Elle définit l’organisation et le fonctionnement de la permanence des soins par secteur d’activité dans la limite des budgets alloués à ce titre, elle donne un avis sur l’élaboration des tableaux mensuels nominatifs de participation à la permanence entre les médecins.

Le Comité de retour d’expérience (CREX)

Un CREX est une méthode de gestion des risques afin d’assurer la sécurité et la qualité des soins. Issu des systèmes de sécurité de l’aviation civile, le CREX a pour but de gérer les événements indésirables signalés par les professionnels. Ces comités pluri professionnels se réunissent une fois tous les deux ou trois mois pour examiner les signalements, choisir un événement et désigner un « pilote » chargé d’investiguer l’événement.

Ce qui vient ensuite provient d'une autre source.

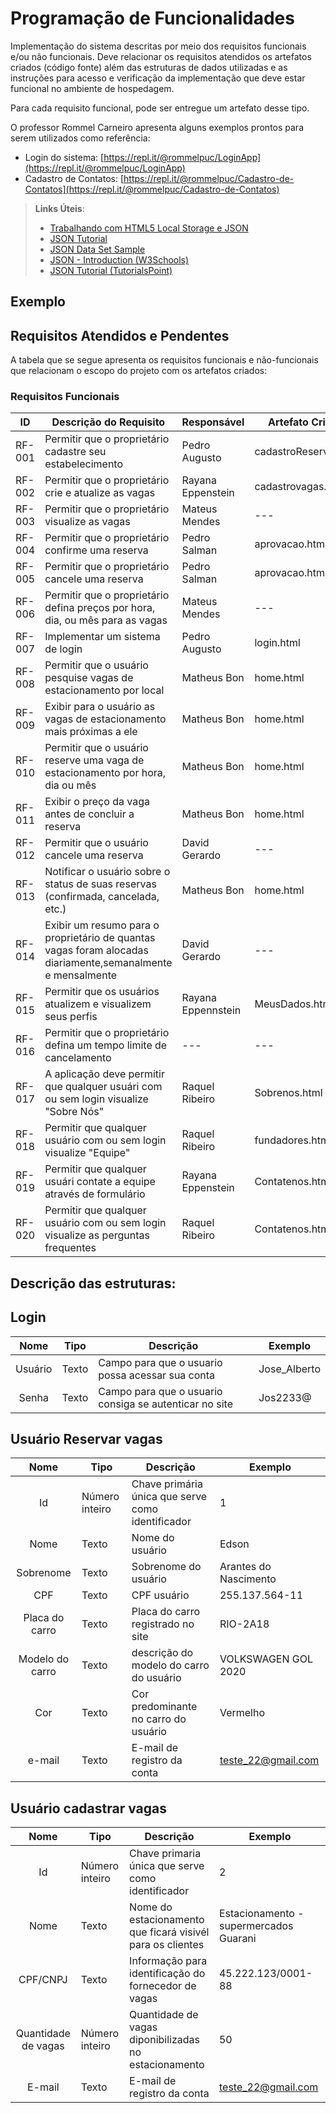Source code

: # Programação de Funcionalidades

Implementação do sistema descritas por meio dos requisitos funcionais e/ou não funcionais. Deve relacionar os requisitos atendidos os artefatos criados (código fonte) além das estruturas de dados utilizadas e as instruções para acesso e verificação da implementação que deve estar funcional no ambiente de hospedagem.

Para cada requisito funcional, pode ser entregue um artefato desse tipo.

O professor Rommel Carneiro apresenta alguns exemplos prontos para serem utilizados como referência:
- Login do sistema: [https://repl.it/@rommelpuc/LoginApp](https://repl.it/@rommelpuc/LoginApp) 
- Cadastro de Contatos: [https://repl.it/@rommelpuc/Cadastro-de-Contatos](https://repl.it/@rommelpuc/Cadastro-de-Contatos)


> **Links Úteis**:
>
> - [Trabalhando com HTML5 Local Storage e JSON](https://www.devmedia.com.br/trabalhando-com-html5-local-storage-e-json/29045)
> - [JSON Tutorial](https://www.w3resource.com/JSON)
> - [JSON Data Set Sample](https://opensource.adobe.com/Spry/samples/data_region/JSONDataSetSample.html)
> - [JSON - Introduction (W3Schools)](https://www.w3schools.com/js/js_json_intro.asp)
> - [JSON Tutorial (TutorialsPoint)](https://www.tutorialspoint.com/json/index.htm)

## Exemplo

## Requisitos Atendidos e Pendentes

A tabela que se segue apresenta os requisitos funcionais e não-funcionais que relacionam o escopo do projeto com os artefatos criados:

### Requisitos Funcionais

|ID    | Descrição do Requisito | Responsável | Artefato Criado |
|------|------------------------|------------|-----------------|
|RF-001| Permitir que o proprietário cadastre seu estabelecimento | Pedro Augusto | cadastroReserva.html |
|RF-002| Permitir que o proprietário crie e atualize as vagas  | Rayana Eppenstein | cadastrovagas.html |
|RF-003| Permitir que o proprietário visualize as vagas  | Mateus Mendes | --- |
|RF-004| Permitir que o proprietário confirme uma reserva | Pedro Salman | aprovacao.html |
|RF-005| Permitir que o proprietário cancele uma reserva | Pedro Salman | aprovacao.html |
|RF-006| Permitir que o proprietário defina preços por hora, dia, ou mês para as vagas | Mateus Mendes | --- |
|RF-007| Implementar um sistema de login | Pedro Augusto | login.html |
|RF-008| Permitir que o usuário pesquise vagas de estacionamento por local | Matheus Bon | home.html |
|RF-009| Exibir para o usuário as vagas de estacionamento mais próximas a ele |  Matheus Bon | home.html |
|RF-010| Permitir que o usuário reserve uma vaga de estacionamento por hora, dia ou mês |  Matheus Bon | home.html |
|RF-011| Exibir o preço da vaga antes de concluir a reserva |  Matheus Bon | home.html |
|RF-012| Permitir que o usuário cancele uma reserva |  David Gerardo | --- |
|RF-013| Notificar o usuário sobre o status de suas reservas (confirmada, cancelada, etc.) | Matheus Bon | home.html |
|RF-014| Exibir um resumo para o proprietário de quantas vagas foram alocadas diariamente,semanalmente e mensalmente | David Gerardo | --- |
|RF-015| Permitir que os usuários atualizem e visualizem seus perfis | Rayana Eppennstein | MeusDados.html |
|RF-016| Permitir que o proprietário defina um tempo limite de cancelamento | --- | --- |
|RF-017| A aplicação deve permitir que qualquer usuári com ou sem login visualize "Sobre Nós" | Raquel Ribeiro | Sobrenos.html |
|RF-018| Permitir que qualquer usuário com ou sem login visualize "Equipe" | Raquel Ribeiro | fundadores.html |
|RF-019| Permitir que qualquer usuári contate a equipe através de formulário | Rayana Eppenstein | Contatenos.html |
|RF-020| Permitir que qualquer usuário com ou sem login visualize as perguntas frequentes | Raquel Ribeiro | Contatenos.html |


## Descrição das estruturas:

## Login
|  **Nome**      | **Tipo**          | **Descrição**                             | **Exemplo**                                    |
|:--------------:|-------------------|-------------------------------------------|------------------------------------------------|
| Usuário        | Texto             |Campo para que o usuario possa acessar sua conta|Jose_Alberto                               | 
| Senha          | Texto             |Campo para que o usuario consiga se autenticar no site| Jos2233@                            |


## Usuário Reservar vagas
|  **Nome**      | **Tipo**          | **Descrição**                             | **Exemplo**                                    |
|:--------------:|-------------------|-------------------------------------------|------------------------------------------------|
|Id              |Número inteiro     |Chave primária única que serve como identificador|1                                         |
|Nome            | Texto             |Nome do usuário                            |Edson                                           | 
|Sobrenome       | Texto             |Sobrenome do usuário                       |Arantes do Nascimento                           |
|CPF             | Texto             |CPF usuário                                |255.137.564-11                        |
|Placa do carro          |Texto            |Placa do carro registrado no site    |RIO-2A18                 |
|Modelo do carro        |Texto            |descrição do modelo do carro do usuário    |VOLKSWAGEN GOL 2020                 |
|Cor        |Texto            |Cor predominante no carro do usuário    |Vermelho                 |
|e-mail     |Texto            |E-mail de registro da conta    |teste_22@gmail.com                |


## Usuário cadastrar vagas
|  **Nome**      | **Tipo**          | **Descrição**                             | **Exemplo**                                    |
|:--------------:|-------------------|-------------------------------------------|------------------------------------------------|
| Id        | Número inteiro            |Chave primaria única que serve como identificador|2                            | 
|Nome         | Texto             |Nome do estacionamento que ficará visivél para os clientes|Estacionamento - supermercados Guarani|
|CPF/CNPJ         | Texto             |Informação para identificação do fornecedor de vagas|45.222.123/0001-88|
|Quantidade de vagas         |Número inteiro             |Quantidade de vagas diponibilizadas no estacionamento|50|
|E-mail         |Texto             |E-mail de registro da conta|teste_22@gmail.com|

La Revue de morbidité et de mortalité

Le rôle de la RMM est de tirer profit des événements indésirables médicaux afin d’améliorer la qualité de la prise en charge des patients.

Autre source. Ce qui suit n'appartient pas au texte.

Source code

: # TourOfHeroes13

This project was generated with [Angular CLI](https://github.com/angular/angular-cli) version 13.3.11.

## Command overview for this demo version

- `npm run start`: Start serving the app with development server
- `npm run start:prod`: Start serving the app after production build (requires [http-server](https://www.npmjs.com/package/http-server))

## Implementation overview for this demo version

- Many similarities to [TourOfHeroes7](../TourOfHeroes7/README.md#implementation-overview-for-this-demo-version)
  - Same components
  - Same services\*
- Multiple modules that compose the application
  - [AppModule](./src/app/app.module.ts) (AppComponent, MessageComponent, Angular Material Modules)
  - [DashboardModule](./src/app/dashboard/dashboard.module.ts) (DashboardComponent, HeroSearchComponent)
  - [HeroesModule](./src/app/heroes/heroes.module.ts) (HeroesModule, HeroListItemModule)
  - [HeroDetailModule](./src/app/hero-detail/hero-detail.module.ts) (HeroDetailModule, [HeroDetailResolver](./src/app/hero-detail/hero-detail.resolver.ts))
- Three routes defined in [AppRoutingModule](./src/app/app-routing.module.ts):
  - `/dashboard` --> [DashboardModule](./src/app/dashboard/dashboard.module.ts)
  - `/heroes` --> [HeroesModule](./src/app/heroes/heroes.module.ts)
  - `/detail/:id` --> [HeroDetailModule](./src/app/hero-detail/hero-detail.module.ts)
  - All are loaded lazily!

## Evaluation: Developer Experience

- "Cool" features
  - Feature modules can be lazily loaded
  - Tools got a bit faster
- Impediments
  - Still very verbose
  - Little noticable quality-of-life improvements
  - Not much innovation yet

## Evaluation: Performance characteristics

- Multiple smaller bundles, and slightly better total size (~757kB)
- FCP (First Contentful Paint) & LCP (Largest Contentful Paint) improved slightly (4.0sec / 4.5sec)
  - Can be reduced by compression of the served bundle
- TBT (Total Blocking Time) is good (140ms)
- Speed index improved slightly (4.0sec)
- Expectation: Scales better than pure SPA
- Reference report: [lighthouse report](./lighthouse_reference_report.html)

La commission de qualité des soins

La démarche d’amélioration de la qualité et de la sécurité des soins est déployée dans les secteurs d’activité à partir d’une politique définie au niveau de l’établissement, diffusée et connue des professionnels.

Dans l’établissement, cette démarche s’appuie sur la commission qualité des soins pour coordonner l’ensemble de la gestion de qualité et des risques afin de permettre une démarche globale et transversale couvrant l’ensemble de l’activité de l’établissement et l’ensemble des risques

En lien avec les différentes instances et groupes de travail de l’établissement, elle a un rôle de décision, d’information, d’accompagnement, d’encouragement des référents et des pilotes qualité.

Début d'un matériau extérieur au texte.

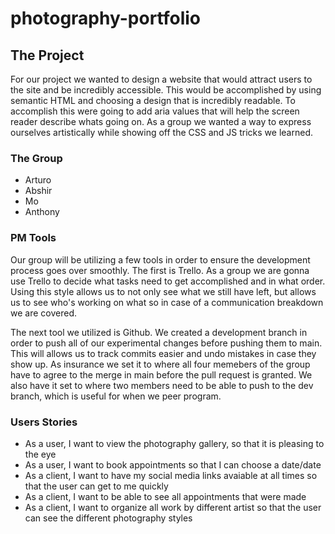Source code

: # photography-portfolio

## The Project

For our project we wanted to design a website that would attract users to the site and be incredibly accessible. This would be accomplished by using semantic HTML and choosing a design that is incredibly readable. To accomplish this were going to add aria values that will help the screen reader describe whats going on. As a group we wanted a way to express ourselves artistically while showing off the CSS and JS tricks we learned.

### The Group

- Arturo
- Abshir
- Mo
- Anthony

### PM Tools

Our group will be utilizing a few tools in order to ensure the development process goes over smoothly. The first is Trello. As a group we are gonna use Trello to decide what tasks need to get accomplished and in what order. Using this style allows us to not only see what we still have left, but allows us to see who's working on what so in case of a communication breakdown we are covered.

The next tool we utilized is Github. We created a development branch in order to push all of our experimental changes before pushing them to main. This will allows us to track commits easier and undo mistakes in case they show up. As insurance we set it to where all four memebers of the group have to agree to the merge in main before the pull request is granted. We also have it set to where two members need to be able to push to the dev branch, which is useful for when we peer program. 

### Users Stories

- As a user,  I want to view the photography gallery, so that it is pleasing to the eye
- As a user, I want to book appointments so that I can choose a date/date
- As a client, I want to have my social media links avaiable at all times so that the user can get to me quickly
- As a client, I want to be able to see all appointments that were made
- As a client, I want to organize all work by different artist so that the user can see the different photography styles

  • L’Équipe opérationnelle d’hygiène et de la commission de l’antibiothérapie

Elle est chargée d’établir des actions de prévention, de surveillance, de formation, d’information et d’évaluation des infections associées aux soins selon un programme défini annuellement. Elle est composée de professionnels médicaux et paramédicaux compétents. Une commission des antibiotiques chargée d’impulser et de coordonner les actions en matière de bon usage des antibiotiques au sein de l’établissement y est intégrée.

  • Le Comité du médicament et des dispositifs médicaux stériles

Il définit la politique du médicament et des dispositifs médicaux stériles, il émet des recommandations en matière de prescription et de bon usage. Il concourt à la prévention des accidents iatrogènes (c’est-à-dire engendré par l’intervention médicale) en contribuant à la sécurité d’utilisation des médicaments et des dispositifs médicaux stériles. Les activités de pharmacovigilance, matériovigilance sont rattachées au comité du médicament.

  • Le Comité de sécurité transfusionnelle et d’hémovigilance (CSTH)

L’hémovigilance est un élément de la sécurité transfusionnelle. Elle comporte pour toute unité préparée d’un produit sanguin labile : le signalement de tout effet inattendu ou indésirable lié ou susceptible d’être lié à l’usage thérapeutique de ce produit ; le recueil, la conservation et l’accessibilité des informations relatives à son prélèvement, à sa préparation, à son utilisation ; l’évaluation et l’exploitation de ces informations en vue de prévenir la survenance de tout effet inattendu ou indésirable résultant de l’utilisation thérapeutique des produits sanguins labiles.

  • La Cellule d’identitovigilance

Elle analyse les évènements indésirables déclarés tout au long de la prise en charge du patient et permet de réfléchir sur les actions d’amélioration à mener quant aux risques liés à l’identité des patients.

  • Le Comité de lutte contre la douleur (CLUD)

Il a pour mission de mettre en place les outils pour une prise en charge optimale de la douleur, notamment par la formation et l’information auprès des personnels soignants.